Joyce Carol Oates
An epically prolific and moving novelist, a creative writing professor at Princeton, and mentor to many (past protégés including Jonathan Safran Foer, Richard Greenberg, and Jonathan Ames), and a constant New Yorker contributor, Oates is a literary legend whose fiction and non-fiction revel in the bleak and the violent.
Born in Lockport, New York in 1938 to a family of modest means, Oates was the first in her family to complete high school, showing she was already an overachiever. She then graduated valedictorian from Syracuse University and got her M.A. from U Wisconsin - Madison.
Her career took off almost immediately. Her first book was published in 1963 by Vanguard, when she was 25, and her second in 1964. The president of Vanguard, who met Oates when she had just graduated from U-Madison, later said she thought "she was a genius."
Her 1969 novel Them, published in 1969, won a National Book Award. She's been nominated for the Book Award twice more, and has earned upwards of 14 other awards spanning her 40-year career.

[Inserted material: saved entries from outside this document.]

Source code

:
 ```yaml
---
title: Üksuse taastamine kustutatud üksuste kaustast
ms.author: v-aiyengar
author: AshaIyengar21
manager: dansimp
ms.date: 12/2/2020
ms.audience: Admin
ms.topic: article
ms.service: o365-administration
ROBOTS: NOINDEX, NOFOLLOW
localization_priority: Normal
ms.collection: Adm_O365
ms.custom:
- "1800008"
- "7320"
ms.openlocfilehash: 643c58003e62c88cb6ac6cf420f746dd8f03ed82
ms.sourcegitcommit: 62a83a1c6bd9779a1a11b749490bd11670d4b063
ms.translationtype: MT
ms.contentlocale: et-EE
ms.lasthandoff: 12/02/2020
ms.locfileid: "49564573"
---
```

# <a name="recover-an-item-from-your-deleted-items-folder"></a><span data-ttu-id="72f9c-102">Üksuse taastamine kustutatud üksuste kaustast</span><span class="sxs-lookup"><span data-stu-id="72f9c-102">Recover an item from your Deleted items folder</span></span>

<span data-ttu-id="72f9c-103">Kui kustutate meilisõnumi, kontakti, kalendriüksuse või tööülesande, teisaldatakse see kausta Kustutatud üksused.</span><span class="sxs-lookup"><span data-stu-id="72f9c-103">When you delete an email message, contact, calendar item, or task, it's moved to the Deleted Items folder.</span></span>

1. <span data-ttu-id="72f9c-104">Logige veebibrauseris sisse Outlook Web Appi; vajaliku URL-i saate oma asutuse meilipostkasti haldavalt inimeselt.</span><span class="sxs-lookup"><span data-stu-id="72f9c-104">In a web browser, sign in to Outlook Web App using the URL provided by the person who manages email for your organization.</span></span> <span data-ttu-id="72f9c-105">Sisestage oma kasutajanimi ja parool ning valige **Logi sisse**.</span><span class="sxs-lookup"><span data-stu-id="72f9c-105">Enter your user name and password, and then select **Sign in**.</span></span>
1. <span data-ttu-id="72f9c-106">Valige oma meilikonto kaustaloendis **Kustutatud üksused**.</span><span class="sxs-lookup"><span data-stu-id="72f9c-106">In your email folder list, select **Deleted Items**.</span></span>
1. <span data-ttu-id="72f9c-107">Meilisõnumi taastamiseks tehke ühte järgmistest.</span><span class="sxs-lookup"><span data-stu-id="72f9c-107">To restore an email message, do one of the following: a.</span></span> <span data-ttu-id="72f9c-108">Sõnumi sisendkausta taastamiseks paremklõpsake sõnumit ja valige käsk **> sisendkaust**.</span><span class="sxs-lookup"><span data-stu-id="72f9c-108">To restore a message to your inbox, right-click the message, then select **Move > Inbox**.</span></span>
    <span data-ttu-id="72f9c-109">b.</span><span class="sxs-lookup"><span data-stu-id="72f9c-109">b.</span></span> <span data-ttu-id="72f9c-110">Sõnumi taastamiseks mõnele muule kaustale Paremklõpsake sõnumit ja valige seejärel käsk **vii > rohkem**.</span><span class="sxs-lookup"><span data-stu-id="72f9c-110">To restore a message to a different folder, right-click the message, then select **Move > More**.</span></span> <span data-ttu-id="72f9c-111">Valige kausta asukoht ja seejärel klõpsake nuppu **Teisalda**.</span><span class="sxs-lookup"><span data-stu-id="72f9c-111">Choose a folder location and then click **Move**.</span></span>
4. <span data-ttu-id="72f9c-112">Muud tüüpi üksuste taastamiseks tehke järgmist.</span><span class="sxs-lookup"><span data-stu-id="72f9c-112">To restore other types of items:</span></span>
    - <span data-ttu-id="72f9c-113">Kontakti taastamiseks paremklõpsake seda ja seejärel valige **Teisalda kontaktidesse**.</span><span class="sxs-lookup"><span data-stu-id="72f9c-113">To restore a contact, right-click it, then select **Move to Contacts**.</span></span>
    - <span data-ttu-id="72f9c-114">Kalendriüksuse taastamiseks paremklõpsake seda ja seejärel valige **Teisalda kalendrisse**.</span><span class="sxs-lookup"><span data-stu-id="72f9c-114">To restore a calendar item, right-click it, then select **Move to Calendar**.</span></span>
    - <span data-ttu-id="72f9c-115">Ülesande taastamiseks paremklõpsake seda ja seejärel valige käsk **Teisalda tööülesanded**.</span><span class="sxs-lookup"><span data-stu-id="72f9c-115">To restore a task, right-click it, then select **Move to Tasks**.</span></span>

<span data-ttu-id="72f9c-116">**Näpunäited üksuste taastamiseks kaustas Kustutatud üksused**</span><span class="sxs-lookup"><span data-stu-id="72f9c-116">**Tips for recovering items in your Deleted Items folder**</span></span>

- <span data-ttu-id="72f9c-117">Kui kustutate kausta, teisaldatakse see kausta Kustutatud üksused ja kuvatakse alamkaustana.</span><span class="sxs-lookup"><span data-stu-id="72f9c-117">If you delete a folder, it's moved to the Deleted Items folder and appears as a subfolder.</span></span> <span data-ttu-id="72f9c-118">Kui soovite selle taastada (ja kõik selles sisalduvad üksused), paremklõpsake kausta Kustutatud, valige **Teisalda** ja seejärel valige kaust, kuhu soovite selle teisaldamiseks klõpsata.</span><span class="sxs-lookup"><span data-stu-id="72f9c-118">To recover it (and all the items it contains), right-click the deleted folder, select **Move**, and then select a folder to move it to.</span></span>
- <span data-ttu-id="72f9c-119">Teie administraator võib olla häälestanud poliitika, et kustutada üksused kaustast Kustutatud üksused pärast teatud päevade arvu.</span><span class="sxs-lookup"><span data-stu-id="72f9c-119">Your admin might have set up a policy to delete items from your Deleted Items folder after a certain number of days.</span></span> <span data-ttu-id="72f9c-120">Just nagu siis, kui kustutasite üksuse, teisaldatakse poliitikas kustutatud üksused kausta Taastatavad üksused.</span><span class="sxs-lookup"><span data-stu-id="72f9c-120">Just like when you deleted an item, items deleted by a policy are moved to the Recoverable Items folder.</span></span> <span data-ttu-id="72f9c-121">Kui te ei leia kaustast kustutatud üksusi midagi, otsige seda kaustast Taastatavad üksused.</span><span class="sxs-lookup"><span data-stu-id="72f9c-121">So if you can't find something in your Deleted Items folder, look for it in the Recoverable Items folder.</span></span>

She's been rumored to be "favored" for a Nobel in Literature for years, but that has prophecy has yet to come to pass.
Oates's first husband, Raymond Smith, whom she married in 1961, died in February of 2008. The death put a slight crimp in her otherwise legendary productivity (she reportedly writes in longhand for seven or eight hours every day [side note: ouch]), but in 2009 she married Charles Gross, a psychology professor at Princeton.